### WORK TO BE COMPLETED:
Which of the lines in the records below hold the string "false"? Copy every one of them.

### MATERIAL PROVIDED:
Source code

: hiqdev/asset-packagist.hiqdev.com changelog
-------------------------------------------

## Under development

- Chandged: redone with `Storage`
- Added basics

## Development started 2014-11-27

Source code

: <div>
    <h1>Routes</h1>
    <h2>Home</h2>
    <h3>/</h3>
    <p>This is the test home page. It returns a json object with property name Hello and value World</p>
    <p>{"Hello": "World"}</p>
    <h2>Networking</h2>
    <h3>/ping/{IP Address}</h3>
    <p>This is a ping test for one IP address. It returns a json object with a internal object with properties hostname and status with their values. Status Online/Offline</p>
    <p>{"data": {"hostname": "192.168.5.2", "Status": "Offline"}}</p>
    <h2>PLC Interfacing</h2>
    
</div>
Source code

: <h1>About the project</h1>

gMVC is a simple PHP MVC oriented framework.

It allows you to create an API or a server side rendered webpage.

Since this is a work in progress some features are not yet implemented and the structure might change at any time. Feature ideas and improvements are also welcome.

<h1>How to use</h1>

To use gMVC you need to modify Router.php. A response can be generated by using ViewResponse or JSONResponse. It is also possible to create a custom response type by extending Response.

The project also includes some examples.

...

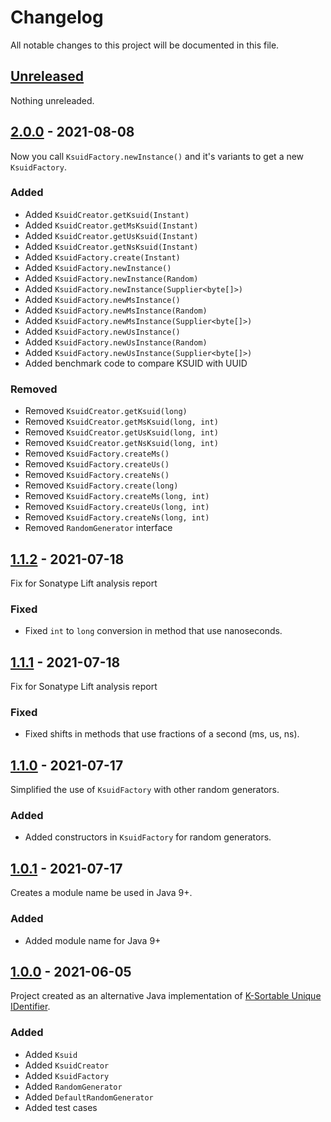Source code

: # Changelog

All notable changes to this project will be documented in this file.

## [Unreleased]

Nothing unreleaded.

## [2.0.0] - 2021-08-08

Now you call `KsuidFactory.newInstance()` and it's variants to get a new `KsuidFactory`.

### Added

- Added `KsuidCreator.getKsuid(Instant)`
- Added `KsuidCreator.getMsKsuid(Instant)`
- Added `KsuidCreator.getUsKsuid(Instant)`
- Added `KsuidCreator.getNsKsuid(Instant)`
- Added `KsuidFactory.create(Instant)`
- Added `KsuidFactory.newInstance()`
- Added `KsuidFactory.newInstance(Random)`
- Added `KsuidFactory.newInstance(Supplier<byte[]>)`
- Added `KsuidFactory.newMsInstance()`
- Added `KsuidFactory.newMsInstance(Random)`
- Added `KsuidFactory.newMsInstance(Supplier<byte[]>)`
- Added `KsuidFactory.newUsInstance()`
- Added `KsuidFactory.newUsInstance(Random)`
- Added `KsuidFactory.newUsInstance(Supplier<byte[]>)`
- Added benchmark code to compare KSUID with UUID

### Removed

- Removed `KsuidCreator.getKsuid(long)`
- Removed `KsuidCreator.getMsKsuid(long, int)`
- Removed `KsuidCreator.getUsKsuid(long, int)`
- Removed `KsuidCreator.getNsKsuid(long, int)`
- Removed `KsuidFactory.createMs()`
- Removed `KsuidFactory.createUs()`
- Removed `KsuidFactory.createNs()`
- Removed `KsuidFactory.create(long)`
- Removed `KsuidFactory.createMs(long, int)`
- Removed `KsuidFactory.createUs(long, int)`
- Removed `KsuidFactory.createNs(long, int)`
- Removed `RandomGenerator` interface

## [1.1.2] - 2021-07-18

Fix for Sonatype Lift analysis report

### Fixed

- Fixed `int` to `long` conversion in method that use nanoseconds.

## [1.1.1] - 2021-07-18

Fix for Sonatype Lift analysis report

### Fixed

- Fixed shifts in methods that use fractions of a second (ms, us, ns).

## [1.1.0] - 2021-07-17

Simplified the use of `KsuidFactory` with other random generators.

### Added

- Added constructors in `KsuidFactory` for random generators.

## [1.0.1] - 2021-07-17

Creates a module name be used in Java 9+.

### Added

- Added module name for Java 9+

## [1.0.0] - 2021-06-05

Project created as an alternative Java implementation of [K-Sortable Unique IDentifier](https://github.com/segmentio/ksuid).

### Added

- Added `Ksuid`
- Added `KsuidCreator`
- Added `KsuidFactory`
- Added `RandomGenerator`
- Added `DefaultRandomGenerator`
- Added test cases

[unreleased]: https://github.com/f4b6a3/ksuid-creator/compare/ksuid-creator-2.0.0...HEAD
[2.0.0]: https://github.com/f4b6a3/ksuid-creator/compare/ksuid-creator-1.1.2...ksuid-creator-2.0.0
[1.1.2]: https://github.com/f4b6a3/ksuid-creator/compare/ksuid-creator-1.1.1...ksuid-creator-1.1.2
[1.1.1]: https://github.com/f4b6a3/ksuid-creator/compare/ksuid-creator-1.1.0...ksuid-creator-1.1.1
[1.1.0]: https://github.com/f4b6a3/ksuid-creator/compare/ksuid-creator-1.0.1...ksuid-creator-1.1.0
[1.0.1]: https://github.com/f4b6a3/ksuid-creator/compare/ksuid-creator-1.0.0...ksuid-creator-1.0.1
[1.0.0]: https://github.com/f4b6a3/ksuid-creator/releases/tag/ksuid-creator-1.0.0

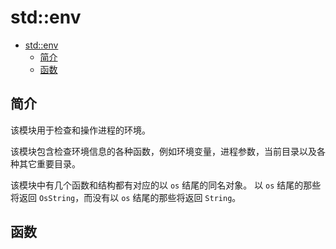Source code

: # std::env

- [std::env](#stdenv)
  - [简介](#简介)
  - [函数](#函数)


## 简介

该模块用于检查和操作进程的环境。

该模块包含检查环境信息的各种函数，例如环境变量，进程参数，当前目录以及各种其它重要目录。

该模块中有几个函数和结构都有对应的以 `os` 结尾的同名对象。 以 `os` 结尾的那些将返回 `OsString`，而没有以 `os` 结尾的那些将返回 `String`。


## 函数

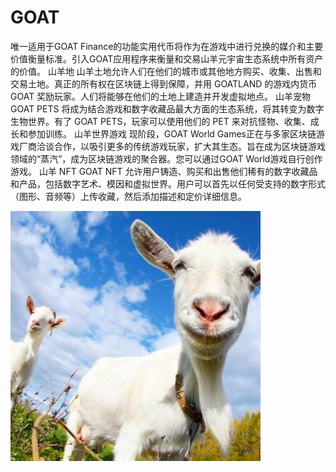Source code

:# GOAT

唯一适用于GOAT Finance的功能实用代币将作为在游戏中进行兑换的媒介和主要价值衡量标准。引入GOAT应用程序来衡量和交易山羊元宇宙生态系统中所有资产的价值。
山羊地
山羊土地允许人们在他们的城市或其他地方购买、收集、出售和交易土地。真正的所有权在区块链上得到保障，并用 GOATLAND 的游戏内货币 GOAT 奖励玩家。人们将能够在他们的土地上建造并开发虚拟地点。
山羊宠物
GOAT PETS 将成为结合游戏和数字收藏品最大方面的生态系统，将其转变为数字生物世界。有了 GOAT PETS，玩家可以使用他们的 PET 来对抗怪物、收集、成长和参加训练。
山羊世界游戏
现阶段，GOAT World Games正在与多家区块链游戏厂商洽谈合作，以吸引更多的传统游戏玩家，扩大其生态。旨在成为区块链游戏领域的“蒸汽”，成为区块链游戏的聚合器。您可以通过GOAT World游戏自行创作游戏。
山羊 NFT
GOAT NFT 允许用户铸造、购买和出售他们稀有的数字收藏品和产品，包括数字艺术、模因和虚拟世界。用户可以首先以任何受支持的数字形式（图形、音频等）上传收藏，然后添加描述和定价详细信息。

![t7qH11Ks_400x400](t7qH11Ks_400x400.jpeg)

---

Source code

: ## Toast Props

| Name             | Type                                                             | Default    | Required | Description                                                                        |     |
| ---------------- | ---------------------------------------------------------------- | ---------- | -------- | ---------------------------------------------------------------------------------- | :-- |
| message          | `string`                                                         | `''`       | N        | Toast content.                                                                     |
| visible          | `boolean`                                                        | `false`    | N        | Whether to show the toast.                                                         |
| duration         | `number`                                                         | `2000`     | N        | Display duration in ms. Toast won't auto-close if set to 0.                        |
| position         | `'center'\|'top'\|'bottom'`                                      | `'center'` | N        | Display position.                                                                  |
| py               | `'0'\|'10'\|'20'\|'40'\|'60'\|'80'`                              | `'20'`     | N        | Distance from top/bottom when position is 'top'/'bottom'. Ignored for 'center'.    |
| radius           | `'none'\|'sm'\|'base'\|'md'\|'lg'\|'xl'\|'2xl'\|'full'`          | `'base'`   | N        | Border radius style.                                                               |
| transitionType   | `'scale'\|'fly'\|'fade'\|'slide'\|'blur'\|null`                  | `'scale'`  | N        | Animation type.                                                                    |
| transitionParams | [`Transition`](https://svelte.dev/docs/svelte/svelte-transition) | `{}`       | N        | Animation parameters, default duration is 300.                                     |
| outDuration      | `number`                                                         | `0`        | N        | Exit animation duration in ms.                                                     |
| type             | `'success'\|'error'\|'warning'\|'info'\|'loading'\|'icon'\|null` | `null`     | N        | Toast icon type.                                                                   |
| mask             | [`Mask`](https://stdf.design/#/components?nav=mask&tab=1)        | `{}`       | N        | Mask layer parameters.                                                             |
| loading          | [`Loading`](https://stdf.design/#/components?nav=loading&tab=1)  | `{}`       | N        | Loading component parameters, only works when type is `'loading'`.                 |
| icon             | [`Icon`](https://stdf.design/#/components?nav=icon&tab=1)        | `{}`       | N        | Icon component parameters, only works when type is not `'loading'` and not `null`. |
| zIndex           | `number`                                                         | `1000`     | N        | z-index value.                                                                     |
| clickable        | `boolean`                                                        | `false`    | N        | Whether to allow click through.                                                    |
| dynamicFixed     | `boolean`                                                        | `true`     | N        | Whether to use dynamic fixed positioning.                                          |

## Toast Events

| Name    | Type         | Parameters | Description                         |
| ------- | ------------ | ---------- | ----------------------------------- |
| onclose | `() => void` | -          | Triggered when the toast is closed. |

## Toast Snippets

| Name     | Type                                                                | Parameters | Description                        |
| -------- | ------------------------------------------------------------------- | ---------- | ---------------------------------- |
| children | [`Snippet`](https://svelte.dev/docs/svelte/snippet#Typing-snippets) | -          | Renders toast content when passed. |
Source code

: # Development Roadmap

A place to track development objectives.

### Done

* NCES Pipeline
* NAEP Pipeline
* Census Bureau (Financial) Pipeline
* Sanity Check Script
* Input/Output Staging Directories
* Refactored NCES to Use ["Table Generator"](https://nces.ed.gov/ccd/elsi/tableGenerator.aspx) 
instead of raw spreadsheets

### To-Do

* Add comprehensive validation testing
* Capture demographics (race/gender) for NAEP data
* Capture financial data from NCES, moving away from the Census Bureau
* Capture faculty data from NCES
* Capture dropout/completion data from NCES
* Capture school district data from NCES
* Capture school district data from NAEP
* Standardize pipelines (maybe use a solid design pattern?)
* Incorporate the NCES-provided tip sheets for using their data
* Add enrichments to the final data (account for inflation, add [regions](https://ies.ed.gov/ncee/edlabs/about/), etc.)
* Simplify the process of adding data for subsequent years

### EXERCISE RESPONSE:
| visible          | `boolean`                                                        | `false`    | N        | Whether to show the toast.                                                         |
| clickable        | `boolean`                                                        | `false`    | N        | Whether to allow click through.                                                    |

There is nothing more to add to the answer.